Além disso, o exemplo dos mártires ensina-nos
a importância da caridade na vida de fé. Foi a pureza do seu testemunho de Cristo,
manifestada na aceitação da igual dignidade de todos os baptizados, que os levou a
uma forma de vida fraterna que desafiava as rígidas estruturas sociais do seu tempo.
Foi a sua recusa de separar o duplo mandamento do amor a Deus e do amor ao próximo
que os levou a tão grande solicitude pelas necessidades dos irmãos. O seu exemplo
tem muito a dizer a nós que vivemos numa sociedade onde, ao lado de imensas riquezas,
cresce silenciosamente a pobreza mais abjecta; onde raramente se escuta o grito dos
pobres; e onde Cristo continua a chamar, pedindo-nos que O amemos e sirvamos, estendendo
a mão aos nossos irmãos e irmãs necessitados. Se seguirmos o exemplo dos mártires
e acreditarmos na palavra do Senhor, então compreenderemos a sublime liberdade e a
alegria com que eles foram ao encontro da morte. Além disso, veremos que a celebração
de hoje abraça os inúmeros mártires anónimos, neste país e no resto do mundo, que,
especialmente no século passado, ofereceram a sua própria vida por Cristo ou sofreram
duras perseguições por causa do seu nome.
Hoje é um dia de grande alegria
para todos os coreanos.
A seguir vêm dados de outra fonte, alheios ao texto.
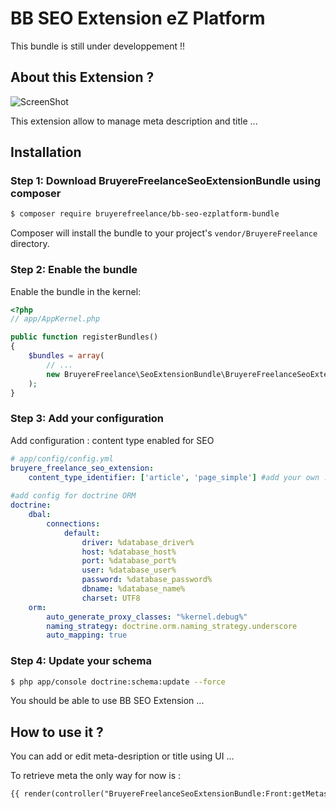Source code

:# BB SEO Extension eZ Platform
This bundle is still under developpement !!

## About this Extension ?
![ScreenShot](https://raw.github.com/fundup/bb-seo-ezplatform-bundle/master/screenshot.png)

This extension allow to manage meta description and title ...

## Installation

### Step 1: Download BruyereFreelanceSeoExtensionBundle using composer

``` bash
$ composer require bruyerefreelance/bb-seo-ezplatform-bundle
```

Composer will install the bundle to your project's `vendor/BruyereFreelance` directory.

### Step 2: Enable the bundle

Enable the bundle in the kernel:

``` php
<?php
// app/AppKernel.php

public function registerBundles()
{
    $bundles = array(
        // ...
        new BruyereFreelance\SeoExtensionBundle\BruyereFreelanceSeoExtensionBundle(),
    );
}
```

### Step 3: Add your configuration

Add configuration : content type enabled for SEO
``` yaml
# app/config/config.yml
bruyere_freelance_seo_extension:
    content_type_identifier: ['article', 'page_simple'] #add your own ...
    
#add config for doctrine ORM
doctrine:
    dbal:
        connections:
            default:
                driver: %database_driver%
                host: %database_host%
                port: %database_port%
                user: %database_user%
                password: %database_password%
                dbname: %database_name%
                charset: UTF8
    orm:
        auto_generate_proxy_classes: "%kernel.debug%"
        naming_strategy: doctrine.orm.naming_strategy.underscore
        auto_mapping: true
```

### Step 4: Update your schema

``` bash
$ php app/console doctrine:schema:update --force
```

You should be able to use BB SEO Extension ...

## How to use it ?
You can add or edit meta-desription or title using UI ...


To retrieve meta the only way for now is :
``` html
{{ render(controller("BruyereFreelanceSeoExtensionBundle:Front:getMetasFromContentId", {'contentId' : contentId } )) }}
```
O legado do Beato Paulo Yun Ji-chung e dos seus Companheiros
– a sua rectidão na busca da verdade, a sua fidelidade aos supremos princípios da
religião que tinham escolhido abraçar, bem como o seu testemunho de caridade e solidariedade
para com todos – tudo isso faz parte da rica história do povo coreano. O legado dos
mártires pode inspirar todos os homens e mulheres de boa vontade a trabalharem harmoniosamente
por uma sociedade mais justa, livre e reconciliada, contribuindo assim para a paz
e a defesa dos valores autenticamente humanos neste país e no mundo inteiro. Possam
as orações de todos os mártires coreanos, em união com as de Nossa Senhora, Mãe da
Igreja, obter-nos a graça de perseverar na fé e em toda a boa obra, na santidade e
pureza de coração e no zelo apostólico de testemunhar Jesus nesta amada Nação, em
toda a Ásia e até aos confins da terra. Amen.